Il diabete ad ogni età si combatte a tavola e con lo sport

Tra gli ultra 75enni ne è affetta una persona su 5 e nelle fasce di età fino ai 74 anni, i maschi risultano più colpiti: sono queste le ultime stime         (Il diabete in Italia. Anni 2000-2011, Istat, ottobre 2012) sui diabetici in Italia. Il primo trattamento è farmacologico (insulina) per chi è affetto da diabete di tipo 1 ma, per la maggior parte che è affetta da diabete di tipo 2, alimenti-per-diabetici41un’alimentazione ben bilanciata, con l’apporto di tutti i nutrienti, è terapeutica e contribuisce a mantenere sotto controllo il livello di zuccheri nel sangue.

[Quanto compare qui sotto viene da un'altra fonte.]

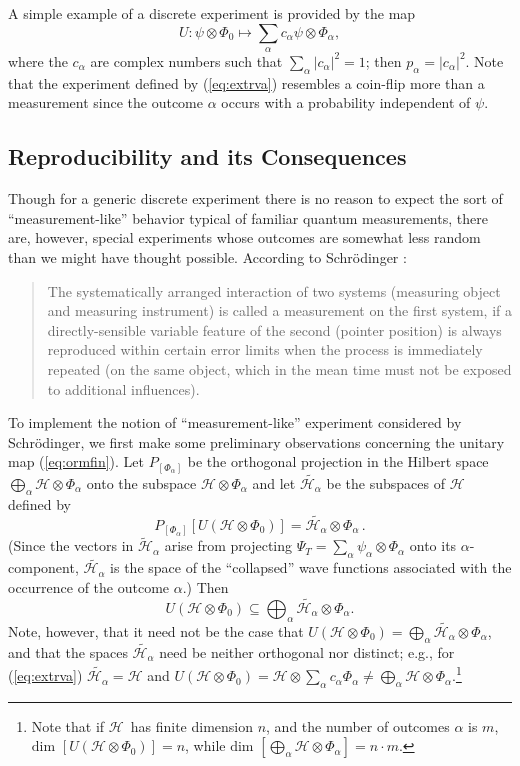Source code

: \documentclass[12pt]{article}
\newcommand{\eq}[1]{(\ref{#1})}
\newcommand{\Sc}{Schr\"{o}dinger}
\newcommand{\wf}{wave function}
\renewcommand{\a}{\alpha}
\newcommand{\suma}{\sum_{\a }}
\newcommand{\ot}{\otimes}
\newcommand{\biga}{\bigoplus_{\a}}
\newcommand{\psia}{\psi_{\a}}
\newcommand{\Phia}{\Phi_{\a}}
\renewcommand{\H}{\mbox{$\mathcal{H}$}}
\begin{document}
A simple example of a discrete experiment is provided by the map
\begin{equation}
U: \psi\ot\Phi_0 \mapsto \suma c_\a
\psi\ot\Phia,
\label{eq:extrva}
\end{equation}
%
where the $c_{\a}$ are complex numbers such that $\suma
|c_{\a}|^{2}=1$; then $ p_{\a}=|c_{\a}|^{2}$.  Note that the
experiment defined by \eq{eq:extrva} resembles a coin-flip more than a
measurement since the outcome $\a$ occurs with a probability
independent of $\psi$.



\subsection{Reproducibility and its Consequences}
\label{sec:RC}
Though for a generic discrete experiment there is no reason to expect
the sort of ``measurement-like'' behavior typical of familiar quantum
measurements, there are, however, special experiments whose outcomes
are somewhat less random than we might have thought possible.
According to \Sc{} \cite{Sch35}:

\begin{quotation}\small\noindent
   The systematically arranged interaction of two systems (measuring
   object and measuring instrument) is called a measurement on the
   first system, if a directly-sensible variable feature of the second
   (pointer position) is always reproduced within certain error limits
   when the process is immediately repeated (on the same object, which
   in the mean time must not be exposed to additional influences).
\end{quotation}


To implement the notion of ``measurement-like'' experiment considered
by \Sc{}, we first make some preliminary observations concerning the
unitary map (\ref{eq:ormfin}).  Let $P_{[\Phia]}$ be the orthogonal
projection in the Hilbert space $\biga \mathcal{H}\ot\Phia$ onto the
subspace ${\H}\ot\Phia$ and let $\widetilde{\mathcal{H}_{\a}}$ be the
subspaces of $\H$ defined by
%
\begin{equation}
P_{[\Phia]}\left[ U({\H}\ot\Phi_0) \right]
=\widetilde{\mathcal{H}_{\a}}\ot\Phia\,.
\label{eq:htilde}
\end{equation}
%
(Since the vectors in $\widetilde{\mathcal{H}}_{\a}$ arise {}from
projecting $\Psi_{T}=\suma \psia \ot \Phia$ onto its $\a$-component,
$\widetilde{\mathcal{H}_{\a}}$ is the space of the ``collapsed''
\wf{}s associated with the occurrence of the outcome $\a$.)  Then
\begin{equation}
U({\H}\ot\Phi_0) \subseteq
\biga\widetilde{\mathcal{H}_{\a}}\ot\Phia.
\label{eq:rep2}
\end{equation}
Note, however, that it need not be the case that
$U({\H}\ot\Phi_0)=\biga\widetilde{\mathcal{H}_{\a}}\ot\Phia$, and that
the spaces $\widetilde{\mathcal{H}_{\a}}$ need be neither orthogonal
nor distinct; e.g., for (\ref{eq:extrva})
$\widetilde{\mathcal{H}_{\a}}=\H$ and $U({\H}\ot\Phi_0)=\H\ot\sum_\a
c_\a\Phia\neq\biga {\H}\ot\Phia$.\footnote{Note that if \H\ has finite
   dimension $n$, and the number of outcomes $\a$ is $m$, $\mbox{dim
   }[U({\H}\ot\Phi_0)]= n$, while $\mbox{dim }[\biga {\H}\ot\Phia] =
   n\cdot m$.}
\end{document}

L’importanza dell’attività fisica: Il movimento, specie se aerobico, è parte integrante del piano di trattamento del diabete e dovrebbe prevedere almeno 30 minuti di camminata a passo sostenuto al giorno per un totale di 3 ore di movimento la settimana. Lo sport, infatti, non solo aiuta a combattere lo stress, ma, se praticato in maniera regolare, ha anche importanti effetti benefici sul metabolismo: migliora la sensibilità all’insulina, riduce i livelli di trigliceridi (i grassi circolanti nel sangue) e di colesterolo cattivo (LDL) a vantaggio di quello buono (HDL), aiuta il controllo della pressione arteriosa e previene le malattie cardiovascolari. Da evitare invece gli sport pericolosi e a elevato rischio di traumi, soprattutto a livello della testa.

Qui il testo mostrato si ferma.